• **Work required**
Search the records for the string "lifetime", then copy each line where it appears.

### Provided records ###

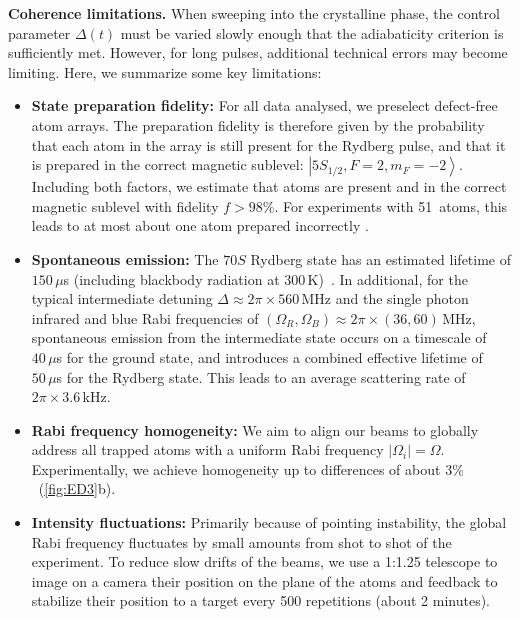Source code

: \documentclass[prl,nobalancelastpage,twocolumn,superscriptaddress,nofootinbib]{revtex4}
\newcommand{\ket}[1]{\left|#1\right\rangle}
\begin{document}
\begin{footnotesize}
\noindent
\textbf{Coherence limitations.}
When sweeping into the crystalline phase, the control parameter $\Delta(t)$
must be varied slowly enough that the adiabaticity criterion is sufficiently
met. However, for long pulses, additional technical errors may become limiting.
Here, we summarize some key limitations:
\begin{itemize}
  \item \textbf{State preparation fidelity:} For all data analysed, we
      preselect defect-free atom arrays. The preparation fidelity is therefore
      given by the probability that each atom in the array is still present for
      the Rydberg pulse, and that it is prepared in the correct magnetic
      sublevel: $\ket{5S_{1/2}, F=2, m_F = -2}$. Including both factors, we
      estimate that atoms are present and in the correct magnetic sublevel with
      fidelity $f > 98\%$. For experiments with 51~atoms, this leads to
      at most about one atom prepared incorrectly .

\item \textbf{Spontaneous emission:} The $70S$ Rydberg state has an estimated
    lifetime of $150\,\mu$s (including blackbody radiation at
    $300\,$K)~\cite{Beterov2009}. In additional, for the typical intermediate
    detuning $\Delta \approx 2\pi \times 560\,$MHz and the single photon infrared and
    blue Rabi frequencies of $(\Omega_R, \Omega_B) \approx 2\pi \times (36,
    60)\,$MHz, spontaneous emission from the intermediate state occurs on a
    timescale of $40\,\mu$s for the ground state, and introduces a combined
    effective lifetime of $50\,\mu$s for the Rydberg state. This leads to an
    average scattering rate of $2\pi\times3.6\,$kHz.

  \item \textbf{Rabi frequency homogeneity:} We aim to align our beams to
      globally address all trapped atoms with a uniform Rabi frequency $\lvert
      \Omega_i \rvert= \Omega$. Experimentally, we achieve homogeneity up to
      differences of about $3\%$~(\ref{fig:ED3}b).


  \item \textbf{Intensity fluctuations:} Primarily because of pointing
      instability, the global Rabi frequency fluctuates by small amounts from
      shot to shot of the experiment. To reduce slow drifts of the
      beams, we use a 1:1.25 telescope to image on a camera their position on
      the plane of the atoms and feedback to stabilize their position to a
      target every 500 repetitions (about 2 minutes). 



\end{itemize}
\end{footnotesize}
\end{document}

###

• **Answer box**
    lifetime of $150\,\mu$s (including blackbody radiation at
    effective lifetime of $50\,\mu$s for the Rydberg state. This leads to an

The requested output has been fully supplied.